E-step. Compute responsibilities
\[ \gamma_{ik} = p(z_i = k \mid x_i; \theta^{(t)}) = \frac{\pi_k^{(t)} \mathcal{N}(x_i \mid \mu_k^{(t)}, \Sigma_k^{(t)})}{\sum_j \pi_j^{(t)} \mathcal{N}(x_i \mid \mu_j^{(t)}, \Sigma_j^{(t)})}. \]
Each \(\gamma_{ik}\) is the posterior probability that point \(i\) was generated by component \(k\), given the current parameters. Points clearly inside one cluster get \(\gamma\) close to \(1\) for that component; points in overlap regions split their weight.
M-step. Closed-form weighted MLE updates:
\[ \pi_k^{(t+1)} = \frac{1}{n} \sum_i \gamma_{ik}, \qquad \mu_k^{(t+1)} = \frac{\sum_i \gamma_{ik} x_i}{\sum_i \gamma_{ik}}, \qquad \Sigma_k^{(t+1)} = \frac{\sum_i \gamma_{ik} (x_i - \mu_k^{(t+1)})(x_i - \mu_k^{(t+1)})^\top}{\sum_i \gamma_{ik}}. \]
These are weighted versions of the standard Gaussian MLE formulas, with weights given by the responsibilities. After the update, the points that the algorithm currently believes belong to component \(k\) pull \(\mu_k\) toward them; points the algorithm believes belong elsewhere have little influence.
Iterating E and M alternately drives the mixture parameters toward a local optimum of the log-likelihood — typically converging in a few tens of iterations on well-separated data.
Correctness
The crucial property is that EM monotonically increases the log-likelihood:
\[ \log p_{\theta^{(t+1)}}(x) \geq \log p_{\theta^{(t)}}(x). \]
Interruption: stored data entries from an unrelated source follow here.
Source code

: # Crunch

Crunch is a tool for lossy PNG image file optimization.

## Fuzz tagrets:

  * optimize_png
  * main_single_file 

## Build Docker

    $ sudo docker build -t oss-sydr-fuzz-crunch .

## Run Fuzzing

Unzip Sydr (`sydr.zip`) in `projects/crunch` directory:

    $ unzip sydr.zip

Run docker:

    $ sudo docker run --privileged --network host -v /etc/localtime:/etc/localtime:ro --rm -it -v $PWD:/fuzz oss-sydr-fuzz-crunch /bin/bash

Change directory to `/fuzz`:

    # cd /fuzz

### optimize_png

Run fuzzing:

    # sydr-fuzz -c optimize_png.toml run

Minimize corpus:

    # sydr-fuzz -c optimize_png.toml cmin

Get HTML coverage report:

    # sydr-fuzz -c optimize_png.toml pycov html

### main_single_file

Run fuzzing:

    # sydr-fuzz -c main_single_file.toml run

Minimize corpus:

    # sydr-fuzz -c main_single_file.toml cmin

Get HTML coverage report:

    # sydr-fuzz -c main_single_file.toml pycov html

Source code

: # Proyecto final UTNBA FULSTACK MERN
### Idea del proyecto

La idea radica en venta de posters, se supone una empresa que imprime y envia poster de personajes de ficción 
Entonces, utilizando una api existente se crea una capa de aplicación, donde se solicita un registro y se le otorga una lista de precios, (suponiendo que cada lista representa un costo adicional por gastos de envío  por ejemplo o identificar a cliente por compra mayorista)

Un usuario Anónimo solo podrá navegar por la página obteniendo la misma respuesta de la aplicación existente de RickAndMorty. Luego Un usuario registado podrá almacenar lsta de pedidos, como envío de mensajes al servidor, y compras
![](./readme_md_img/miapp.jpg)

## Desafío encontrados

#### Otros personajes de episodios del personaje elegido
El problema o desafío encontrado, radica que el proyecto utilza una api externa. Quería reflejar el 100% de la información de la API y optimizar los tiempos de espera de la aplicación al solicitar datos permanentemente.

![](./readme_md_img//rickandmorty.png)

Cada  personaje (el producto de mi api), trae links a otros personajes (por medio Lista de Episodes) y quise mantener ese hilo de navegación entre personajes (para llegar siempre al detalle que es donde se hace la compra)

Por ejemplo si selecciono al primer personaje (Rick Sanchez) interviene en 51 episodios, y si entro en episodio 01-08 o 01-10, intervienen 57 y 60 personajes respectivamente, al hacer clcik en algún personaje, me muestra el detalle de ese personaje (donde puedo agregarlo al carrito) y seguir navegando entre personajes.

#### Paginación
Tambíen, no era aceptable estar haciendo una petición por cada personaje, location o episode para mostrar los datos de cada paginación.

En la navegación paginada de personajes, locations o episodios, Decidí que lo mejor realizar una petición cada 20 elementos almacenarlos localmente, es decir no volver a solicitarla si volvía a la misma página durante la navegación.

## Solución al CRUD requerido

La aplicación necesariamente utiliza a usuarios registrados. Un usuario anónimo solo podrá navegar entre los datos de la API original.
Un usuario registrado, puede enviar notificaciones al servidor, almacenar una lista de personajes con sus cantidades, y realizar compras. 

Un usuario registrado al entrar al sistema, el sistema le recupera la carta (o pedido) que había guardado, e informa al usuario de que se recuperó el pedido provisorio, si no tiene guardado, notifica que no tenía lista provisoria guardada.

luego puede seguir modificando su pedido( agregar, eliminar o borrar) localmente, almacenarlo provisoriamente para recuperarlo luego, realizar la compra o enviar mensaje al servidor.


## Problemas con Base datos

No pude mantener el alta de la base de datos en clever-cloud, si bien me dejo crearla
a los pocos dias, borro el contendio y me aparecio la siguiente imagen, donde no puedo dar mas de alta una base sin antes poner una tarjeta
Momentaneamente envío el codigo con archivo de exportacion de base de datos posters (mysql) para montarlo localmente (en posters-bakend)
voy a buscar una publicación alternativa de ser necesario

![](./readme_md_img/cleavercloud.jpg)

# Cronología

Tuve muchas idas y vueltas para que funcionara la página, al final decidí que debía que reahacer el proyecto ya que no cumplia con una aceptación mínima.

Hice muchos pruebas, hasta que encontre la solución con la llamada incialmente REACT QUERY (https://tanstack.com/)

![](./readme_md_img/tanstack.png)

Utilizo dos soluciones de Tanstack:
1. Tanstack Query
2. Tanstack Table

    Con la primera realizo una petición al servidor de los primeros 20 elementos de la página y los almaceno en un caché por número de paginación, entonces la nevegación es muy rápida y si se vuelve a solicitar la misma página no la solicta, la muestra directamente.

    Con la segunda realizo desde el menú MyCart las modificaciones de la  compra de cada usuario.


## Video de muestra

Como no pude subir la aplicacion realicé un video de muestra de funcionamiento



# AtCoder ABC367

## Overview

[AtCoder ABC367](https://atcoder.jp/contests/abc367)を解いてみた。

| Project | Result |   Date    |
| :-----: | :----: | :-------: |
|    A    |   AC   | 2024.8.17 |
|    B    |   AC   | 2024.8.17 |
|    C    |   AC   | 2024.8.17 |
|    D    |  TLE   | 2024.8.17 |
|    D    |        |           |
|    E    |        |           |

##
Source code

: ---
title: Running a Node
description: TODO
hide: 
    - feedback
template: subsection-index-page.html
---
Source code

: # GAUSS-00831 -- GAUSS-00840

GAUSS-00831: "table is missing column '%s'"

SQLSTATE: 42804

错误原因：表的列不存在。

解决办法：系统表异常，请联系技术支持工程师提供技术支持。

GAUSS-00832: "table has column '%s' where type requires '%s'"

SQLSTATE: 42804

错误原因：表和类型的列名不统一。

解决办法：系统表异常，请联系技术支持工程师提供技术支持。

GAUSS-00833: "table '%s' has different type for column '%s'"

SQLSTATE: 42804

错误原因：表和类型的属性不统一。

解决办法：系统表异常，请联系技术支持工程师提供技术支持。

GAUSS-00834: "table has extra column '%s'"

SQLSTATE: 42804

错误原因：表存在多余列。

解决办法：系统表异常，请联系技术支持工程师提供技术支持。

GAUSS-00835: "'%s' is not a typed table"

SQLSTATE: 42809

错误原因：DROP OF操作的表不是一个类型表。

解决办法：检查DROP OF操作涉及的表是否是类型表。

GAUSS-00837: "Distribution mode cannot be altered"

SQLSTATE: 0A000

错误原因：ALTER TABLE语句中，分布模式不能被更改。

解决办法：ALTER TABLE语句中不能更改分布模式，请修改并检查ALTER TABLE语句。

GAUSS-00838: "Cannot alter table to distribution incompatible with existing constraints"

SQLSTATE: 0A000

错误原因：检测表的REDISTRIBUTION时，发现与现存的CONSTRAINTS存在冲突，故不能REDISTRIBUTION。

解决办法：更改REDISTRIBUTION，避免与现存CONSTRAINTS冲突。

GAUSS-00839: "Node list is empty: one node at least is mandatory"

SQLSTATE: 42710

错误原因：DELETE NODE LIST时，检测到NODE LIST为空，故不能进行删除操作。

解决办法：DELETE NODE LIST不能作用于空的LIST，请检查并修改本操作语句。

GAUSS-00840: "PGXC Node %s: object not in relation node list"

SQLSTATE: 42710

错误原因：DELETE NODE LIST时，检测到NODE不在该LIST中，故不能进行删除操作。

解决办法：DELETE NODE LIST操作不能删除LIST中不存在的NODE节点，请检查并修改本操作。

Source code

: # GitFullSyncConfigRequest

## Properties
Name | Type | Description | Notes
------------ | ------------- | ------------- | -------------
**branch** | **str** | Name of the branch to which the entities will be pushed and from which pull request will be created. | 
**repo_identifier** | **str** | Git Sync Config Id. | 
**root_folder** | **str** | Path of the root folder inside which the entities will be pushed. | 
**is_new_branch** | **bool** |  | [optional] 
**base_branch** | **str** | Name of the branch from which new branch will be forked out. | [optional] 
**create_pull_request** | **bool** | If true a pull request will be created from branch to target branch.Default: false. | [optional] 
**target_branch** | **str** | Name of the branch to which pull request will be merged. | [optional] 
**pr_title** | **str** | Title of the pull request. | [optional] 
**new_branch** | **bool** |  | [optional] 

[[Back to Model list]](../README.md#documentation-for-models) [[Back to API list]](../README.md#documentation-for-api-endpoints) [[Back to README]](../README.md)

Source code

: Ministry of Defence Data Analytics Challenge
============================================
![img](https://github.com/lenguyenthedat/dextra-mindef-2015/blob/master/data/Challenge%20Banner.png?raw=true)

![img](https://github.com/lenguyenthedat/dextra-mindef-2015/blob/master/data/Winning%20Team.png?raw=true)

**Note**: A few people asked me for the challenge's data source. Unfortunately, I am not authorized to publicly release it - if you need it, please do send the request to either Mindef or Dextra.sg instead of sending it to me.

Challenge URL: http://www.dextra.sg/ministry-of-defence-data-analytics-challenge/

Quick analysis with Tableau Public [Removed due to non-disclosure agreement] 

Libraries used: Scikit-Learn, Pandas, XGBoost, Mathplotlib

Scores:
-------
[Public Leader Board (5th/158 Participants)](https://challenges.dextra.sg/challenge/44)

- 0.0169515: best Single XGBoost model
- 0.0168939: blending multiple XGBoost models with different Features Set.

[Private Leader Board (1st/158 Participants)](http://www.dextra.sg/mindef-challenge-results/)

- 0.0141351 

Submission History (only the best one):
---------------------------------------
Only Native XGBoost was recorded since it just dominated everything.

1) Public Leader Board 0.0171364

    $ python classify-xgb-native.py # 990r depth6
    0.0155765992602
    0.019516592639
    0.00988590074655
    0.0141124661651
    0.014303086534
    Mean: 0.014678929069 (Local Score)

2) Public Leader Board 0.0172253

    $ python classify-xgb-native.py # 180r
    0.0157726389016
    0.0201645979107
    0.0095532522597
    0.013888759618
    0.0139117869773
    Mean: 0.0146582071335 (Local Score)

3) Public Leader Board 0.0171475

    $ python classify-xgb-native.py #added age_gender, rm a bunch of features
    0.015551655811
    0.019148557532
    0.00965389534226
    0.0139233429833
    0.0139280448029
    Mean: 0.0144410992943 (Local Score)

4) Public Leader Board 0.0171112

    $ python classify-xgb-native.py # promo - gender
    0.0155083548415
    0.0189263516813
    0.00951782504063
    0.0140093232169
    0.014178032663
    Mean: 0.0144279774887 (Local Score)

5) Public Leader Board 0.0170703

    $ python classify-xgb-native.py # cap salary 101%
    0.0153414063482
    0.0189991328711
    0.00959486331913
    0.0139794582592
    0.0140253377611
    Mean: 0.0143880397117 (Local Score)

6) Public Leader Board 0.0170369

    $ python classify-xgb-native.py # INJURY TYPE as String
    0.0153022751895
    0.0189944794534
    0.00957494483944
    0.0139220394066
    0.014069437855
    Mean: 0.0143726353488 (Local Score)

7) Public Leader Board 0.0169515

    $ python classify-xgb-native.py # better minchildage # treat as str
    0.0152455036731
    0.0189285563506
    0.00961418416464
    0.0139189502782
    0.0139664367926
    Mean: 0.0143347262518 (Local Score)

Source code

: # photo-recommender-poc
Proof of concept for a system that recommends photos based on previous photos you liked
The argument is short. After the E-step, the bound is tight: \(\mathrm{ELBO}(q^{(t+1)}, \theta^{(t)}; x) = \log p_{\theta^{(t)}}(x)\). The M-step increases the ELBO in \(\theta\), so \(\mathrm{ELBO}(q^{(t+1)}, \theta^{(t+1)}; x) \geq \log p_{\theta^{(t)}}(x)\). And the ELBO is a lower bound, so \(\log p_{\theta^{(t+1)}}(x) \geq \mathrm{ELBO}(q^{(t+1)}, \theta^{(t+1)}; x) \geq \log p_{\theta^{(t)}}(x)\). (proof)
This guarantees convergence to a stationary point of the likelihood, but not necessarily to the global maximum — the likelihood surface for mixture-style models is generally non-convex with many local optima.
Complexity and Tradeoffs
The per-iteration cost is dominated by the E-step’s posterior computation. For a \(K\)-component Gaussian mixture over \(n\) points: \(O(nK)\) density evaluations per E-step, plus \(O(nK)\) to compute the weighted statistics in the M-step.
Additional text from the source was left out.